# Work required
Filter the lines below, keeping each one that holds "的定义域为".

[Data extracted from a collection]

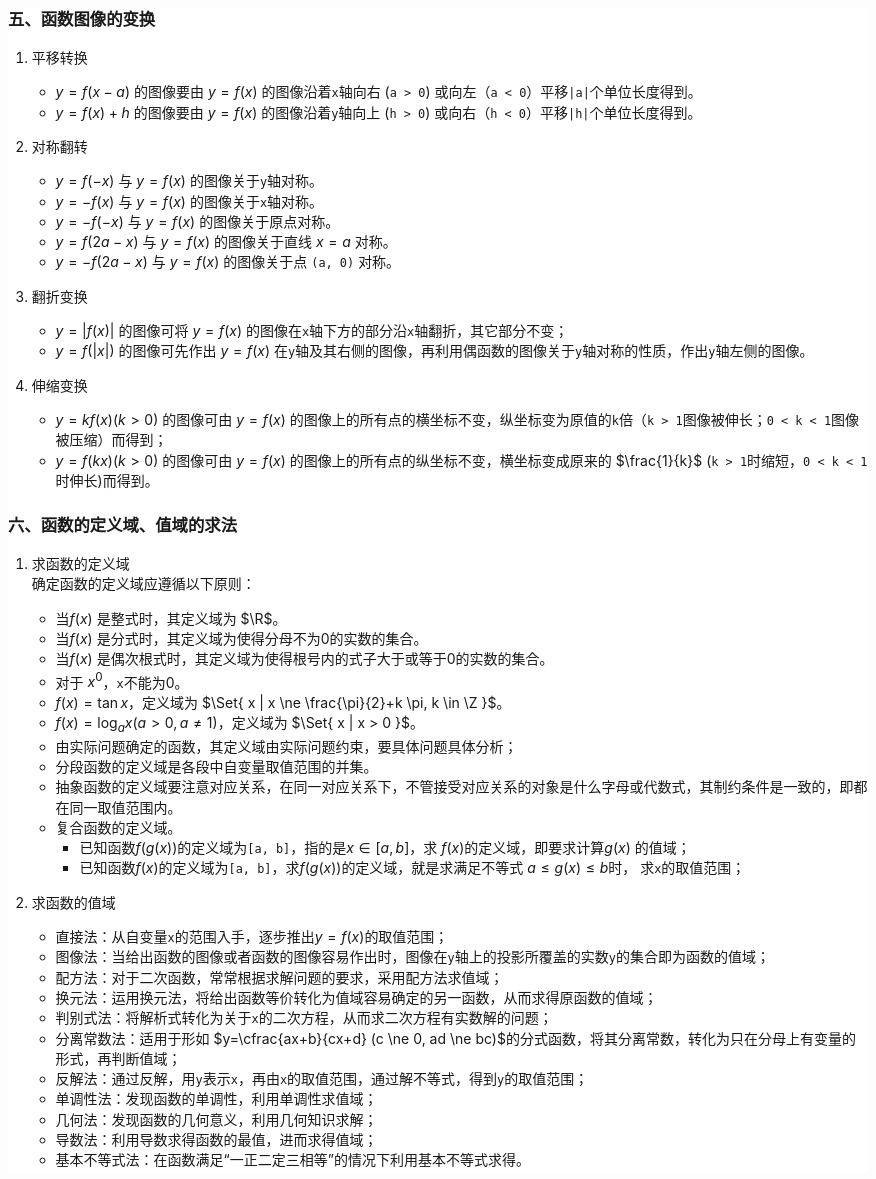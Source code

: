 ### 五、函数图像的变换  

1. 平移转换   
    - $y=f(x-a)$ 的图像要由 $y=f(x)$ 的图像沿着`x`轴向右 (`a > 0`) 或向左（`a < 0`）平移`|a|`个单位长度得到。      
    - $y=f(x)+h$ 的图像要由 $y=f(x)$ 的图像沿着`y`轴向上 (`h > 0`) 或向右（`h < 0`）平移`|h|`个单位长度得到。

2. 对称翻转    
    - $y=f(-x)$ 与 $y=f(x)$ 的图像关于`y`轴对称。      
    - $y=-f(x)$ 与 $y=f(x)$ 的图像关于`x`轴对称。    
    - $y=-f(-x)$ 与 $y=f(x)$ 的图像关于原点对称。    
    - $y=f(2a-x)$ 与 $y=f(x)$ 的图像关于直线 $x=a$ 对称。    
    - $y=-f(2a-x)$ 与 $y=f(x)$ 的图像关于点 `(a, 0)` 对称。    

3. 翻折变换    
    - $y=|f(x)|$ 的图像可将 $y=f(x)$ 的图像在`x`轴下方的部分沿`x`轴翻折，其它部分不变；    
    - $y=f(|x|)$ 的图像可先作出 $y=f(x)$ 在`y`轴及其右侧的图像，再利用偶函数的图像关于`y`轴对称的性质，作出`y`轴左侧的图像。    

4. 伸缩变换    
    - $y=kf(x) (k > 0)$ 的图像可由 $y=f(x)$ 的图像上的所有点的横坐标不变，纵坐标变为原值的`k`倍（`k > 1`图像被伸长；`0 < k < 1`图像被压缩）而得到；    
    - $y=f(kx) (k > 0)$ 的图像可由 $y=f(x)$ 的图像上的所有点的纵坐标不变，横坐标变成原来的 $\frac{1}{k}$ (`k > 1`时缩短，`0 < k < 1`时伸长)而得到。


### 六、函数的定义域、值域的求法

1. 求函数的定义域   
确定函数的定义域应遵循以下原则：   
    - 当$f(x)$ 是整式时，其定义域为 $\R$。
    - 当$f(x)$ 是分式时，其定义域为使得分母不为0的实数的集合。
    - 当$f(x)$ 是偶次根式时，其定义域为使得根号内的式子大于或等于0的实数的集合。 
    - 对于 $x^0$，`x`不能为0。
    - $f(x)=\tan{x}$，定义域为 $\Set{ x | x \ne \frac{\pi}{2}+k \pi, k \in \Z }$。 
    - $f(x)=\log_a{x} (a>0, a \ne 1)$，定义域为 $\Set{ x | x > 0 }$。 
    - 由实际问题确定的函数，其定义域由实际问题约束，要具体问题具体分析；
    - 分段函数的定义域是各段中自变量取值范围的并集。
    - 抽象函数的定义域要注意对应关系，在同一对应关系下，不管接受对应关系的对象是什么字母或代数式，其制约条件是一致的，即都在同一取值范围内。
    - 复合函数的定义域。
        - 已知函数$f(g(x))$的定义域为`[a, b]`，指的是$x \in [a, b]$，求 $f(x)$的定义域，即要求计算$g(x)$ 的值域；
        - 已知函数$f(x)$的定义域为`[a, b]`，求$f(g(x))$的定义域，就是求满足不等式 $a \le g(x) \le b$时， 求`x`的取值范围；

2. 求函数的值域     
    - 直接法：从自变量`x`的范围入手，逐步推出$y=f(x)$的取值范围；
    - 图像法：当给出函数的图像或者函数的图像容易作出时，图像在`y`轴上的投影所覆盖的实数`y`的集合即为函数的值域；
    - 配方法：对于二次函数，常常根据求解问题的要求，采用配方法求值域；
    - 换元法：运用换元法，将给出函数等价转化为值域容易确定的另一函数，从而求得原函数的值域；
    - 判别式法：将解析式转化为关于`x`的二次方程，从而求二次方程有实数解的问题；
    - 分离常数法：适用于形如 $y=\cfrac{ax+b}{cx+d} (c \ne 0, ad \ne bc)$的分式函数，将其分离常数，转化为只在分母上有变量的形式，再判断值域；
    - 反解法：通过反解，用`y`表示`x`，再由`x`的取值范围，通过解不等式，得到`y`的取值范围；
    - 单调性法：发现函数的单调性，利用单调性求值域；
    - 几何法：发现函数的几何意义，利用几何知识求解；
    - 导数法：利用导数求得函数的最值，进而求得值域；
    - 基本不等式法：在函数满足“一正二定三相等”的情况下利用基本不等式求得。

# Result of the task
        - 已知函数$f(g(x))$的定义域为`[a, b]`，指的是$x \in [a, b]$，求 $f(x)$的定义域，即要求计算$g(x)$ 的值域；
        - 已知函数$f(x)$的定义域为`[a, b]`，求$f(g(x))$的定义域，就是求满足不等式 $a \le g(x) \le b$时， 求`x`的取值范围；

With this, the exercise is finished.